FRIDAY, 5:55pm: The Nets have officially announced via a press release that the franchise has acquired the right to own and operate an NBA D-League team, which will be called the Long Island Nets. “Today’s announcement is an exciting one – not only for the NBA D-League, which welcomes the league’s record 21st team; or the Nets, who will have a place for young talent to develop; but for Nets fans,” said Malcolm Turner, NBA D-League President. “The NBA D-League is a place where talented young athletes refine their skills and develop into NBA contributors, and fans in Brooklyn, and later on Long Island, are sure to enjoy watching current and future NBA talent in an affordable, family-friendly atmosphere. I’m excited to work with the Nets’ executive staff as we ramp up to the start of the 2016/17 season together.”

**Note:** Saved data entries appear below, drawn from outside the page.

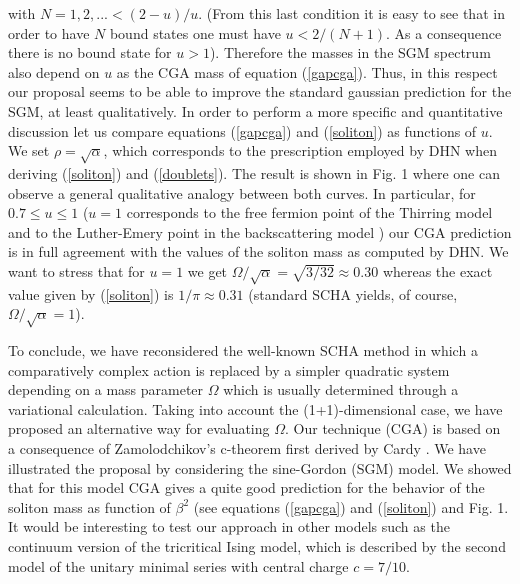 \documentclass[a4paper,12pt]{article}
\begin{document}
\noindent with $N=1,2,...<(2-u)/u$. (From this last condition it is easy to see that
in order to have $N$ bound states one must have $u<2/(N+1)$. As a consequence there is
no bound state for $u>1$). Therefore the masses in the SGM spectrum also depend on $u$
as the CGA mass of equation (\ref{gapcga}). Thus, in this respect our proposal seems
to be able to improve the standard gaussian prediction for the SGM, at least
qualitatively. In order to perform a more specific and quantitative  discussion let us
compare equations (\ref{gapcga}) and (\ref{soliton}) as functions of $u$. We set
$\rho=\sqrt{\alpha}$, which corresponds to the prescription employed by DHN when
deriving (\ref{soliton}) and (\ref{doublets}). The result is shown in Fig. 1 where one
can observe a general qualitative analogy between both curves. In particular, for
$0.7\leq u \leq 1$ ($u=1$ corresponds to the free fermion point of the Thirring model
and to the Luther-Emery point in the backscattering model \cite{Luther-Emery}) our CGA
prediction is in full agreement with the values of the soliton mass as computed by
DHN. We want to stress that for $u=1$ we get
$\Omega/\sqrt{\alpha}=\sqrt{3/32}\approx0.30$ whereas the exact value given by
(\ref{soliton}) is $1/\pi\approx0.31$ (standard SCHA yields, of course,
$\Omega/\sqrt{\alpha}=1$).


\vspace{1cm} To conclude, we have reconsidered the well-known SCHA method in which a
comparatively complex action is replaced by a simpler quadratic system depending on a
mass parameter $\Omega$ which is usually determined through a variational calculation.
Taking into account the (1+1)-dimensional case, we have proposed an alternative way
for evaluating $\Omega$. Our technique (CGA) is based on a consequence of
Zamolodchikov's \cite{Zamolodchikov} c-theorem first derived by Cardy \cite{Cardy}. We
have illustrated the proposal by considering the sine-Gordon (SGM) model. We showed
that for this model CGA gives a quite good prediction for the behavior of the soliton
mass as function of $\beta^2$ (see equations (\ref{gapcga}) and (\ref{soliton}) and
Fig. 1. It would be interesting to test our approach in other models such as the
continuum version of the tricritical Ising model, which is described by the second
model of the unitary minimal series \cite{BPZ} \cite{FQS} with central charge
$c=7/10$. \vspace{0.5cm}
\end{document}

“The creation of a D-League club goes hand in hand with the building of a younger, more athletic Brooklyn Nets team,” said team owner Mikhail Prokhorov. “It will provide additional roster opportunities that will serve us well as we focus on realizing the full potential of our coaches and players, current and future.”
THURSDAY, 11:19am: The Nets will officially announce Friday that they’re starting up a D-League team to serve as their one-to-one affiliate for the 2016/17 season, reports Tim Bontemps of the New York Post. The team has repeatedly said that finding a D-League affiliate of their own for 2016/17 has been a goal, and CEO Brett Yormark tipped his hand today, saying that a “major announcement” would take place about a pro basketball team coming to the renovated Nassau Coliseum in the future, Bontemps notes. The team will play at Barclays Center for a year before moving into Nassau for 2017/18, according to Bontemps, and it’ll be called the Long Island Nets, according to NetsDaily.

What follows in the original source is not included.